Buritica isn’t 25 million oz., but it’s big. Continental has tracked Buritica more than a kilometer into the ground and the global resource there currently totals 7 million oz. gold and 21.5 million oz. silver.
It will almost certainly get bigger and, like I said, I think CNL at $2.50 represents a good deal. But for a CBM with greater upside potential, you need an earlier-stage story.
That you can find in Rockhaven Resources.
Rockhaven is currently calculating an initial resource for its Yukon gold project, Klaza. RK has been working away at Klaza for six years, but it was only two years ago that it realized – with help from Continental – it likely has a CBM on its hands.
Hits like 5.4 grams gold and 50 grams silver over 15 metres, 31 grams gold and 1,030 grams silver over 2.3 metres, and 5.6 grams gold and 300 grams silver over 19 metres mean the grades fit the CBM bill.
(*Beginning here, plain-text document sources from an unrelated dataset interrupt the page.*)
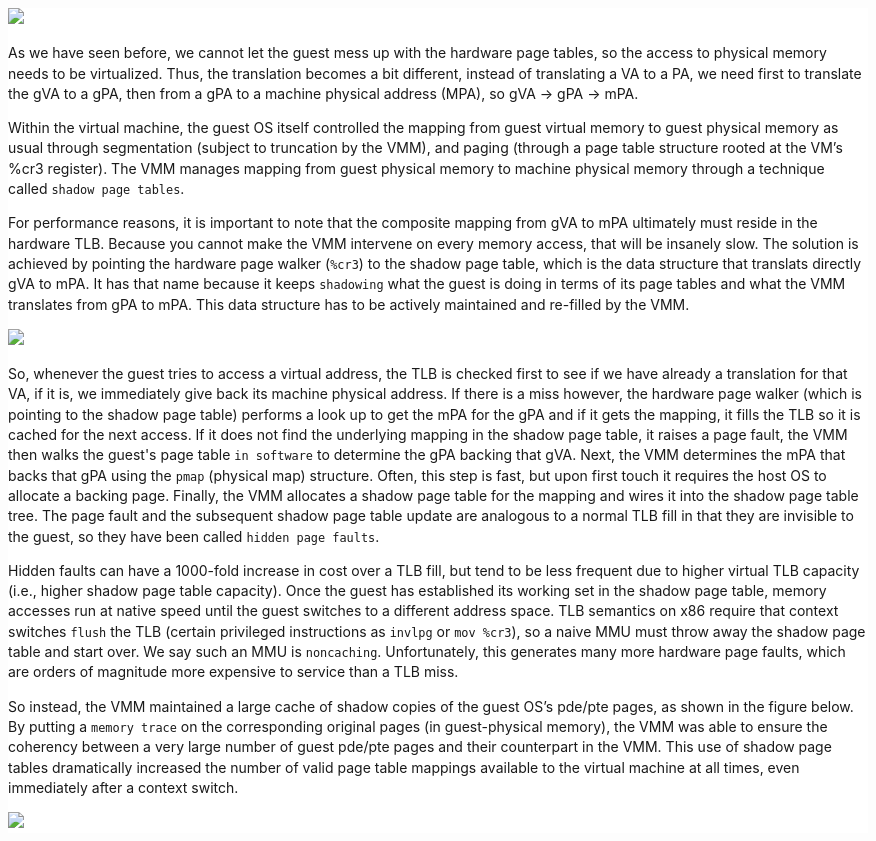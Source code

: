 ![](https://upload.wikimedia.org/wikipedia/commons/d/dc/MMU_principle_updated.png)

As we have seen before, we cannot let the guest mess up with the hardware page tables, so the access to physical memory needs to be virtualized. Thus, the translation becomes a bit different, instead of translating a VA to a PA, we need first to translate the gVA to a gPA, then from a gPA to a machine physical address (MPA), so gVA -> gPA -> mPA.

Within the virtual machine, the guest OS itself controlled the mapping from guest virtual memory to guest physical memory as usual through segmentation (subject to truncation by the VMM), and paging (through a page table structure rooted at the VM’s %cr3 register). The VMM manages mapping from guest physical memory to machine physical memory through a technique called `shadow page tables`.

For performance reasons, it is important to note that the composite mapping from gVA to mPA ultimately must reside in the hardware TLB. Because you cannot make the VMM intervene on every memory access, that will be insanely slow. The solution is achieved by pointing the hardware page walker (`%cr3`) to the shadow page table, which is the data structure that translats directly gVA to mPA. It has that name because it keeps `shadowing` what the guest is doing in terms of its page tables and what the VMM translates from gPA to mPA. This data structure has to be actively maintained and re-filled by the VMM.

![](https://i.imgur.com/HQu2ktJ.png)

So, whenever the guest tries to access a virtual address, the TLB is checked first to see if we have already a translation for that VA, if it is, we immediately give back its machine physical address. If there is a miss however, the hardware page walker (which is pointing to the shadow page table) performs a look up to get the mPA for the gPA and if it gets the mapping, it fills the TLB so it is cached for the next access. If it does not find the underlying mapping in the shadow page table, it raises a page fault, the VMM then walks the guest's page table `in software` to determine the gPA backing that gVA. Next, the VMM determines the mPA that backs that gPA using the `pmap` (physical map) structure. Often, this step is fast, but upon first touch it requires the host OS to allocate a backing page. Finally, the VMM allocates a shadow page table for the mapping and wires it into the shadow page table tree. The page fault and the subsequent shadow page table update are analogous to a normal TLB fill in that they are invisible to the guest, so they have been called `hidden page faults`.

Hidden faults can have a 1000-fold increase in cost over a TLB fill, but tend to be less frequent due to higher virtual TLB capacity (i.e., higher shadow page table capacity). Once the guest has established its working set in the shadow page table, memory accesses run at native speed until the guest switches to a different address space. TLB semantics on x86 require that context switches `flush` the TLB (certain privileged instructions as `invlpg` or `mov %cr3`), so a naive MMU must throw away the shadow page table and start over. We say such an MMU is `noncaching`. Unfortunately, this generates many more hardware page faults, which are orders of magnitude more expensive to service than a TLB miss.

So instead, the VMM maintained a large cache of shadow copies of the guest OS’s pde/pte pages, as shown in the figure below. By putting a `memory trace` on the corresponding original pages (in guest-physical memory), the VMM was able to ensure the coherency between a very large number of guest pde/pte pages and their counterpart in the VMM. This use of shadow page tables dramatically increased the number of valid page table mappings available to the virtual machine at all times, even immediately after a context switch.

![](https://i.imgur.com/LVorvyf.png)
Klaza also offers other CBM attributes: multiple zones of mineralization, gold present as native metal or electrum, strike lengths of several kilometres, and good widths.
At the beginning of this year Rockhaven had tracked mineralization 300 metres down dip. If it is a CBM, though, Klaza should run much deeper. And so this summer the company included one deep hole in its drill program.
It hit. Hole 238 hit into the Western BRX zone 500 metres down dip from surface, returning 18.5 metres averaging 2.19 grams gold and 120 grams silver.
The last 1.4 metres of the intercept carried 16.3 grams gold, 1,435 grams silver, 6.23% zinc, and 5.57% lead.
Very nice mineralization – and suggestive of some significant depth potential.
Rockhaven has not yet attracted a lot of attention, not surprising given it has pulled its best Klaza results during four terrible mining market years.
But that is changing – we hit bottom on Nov. 5th, remember?!? – just in time for Rockhaven’s initial resource. I think the resource will easily best 1 million oz. Then the market – impressed as it was with Continental’s PEA – will sit up and take notice of this next CBM opportunity.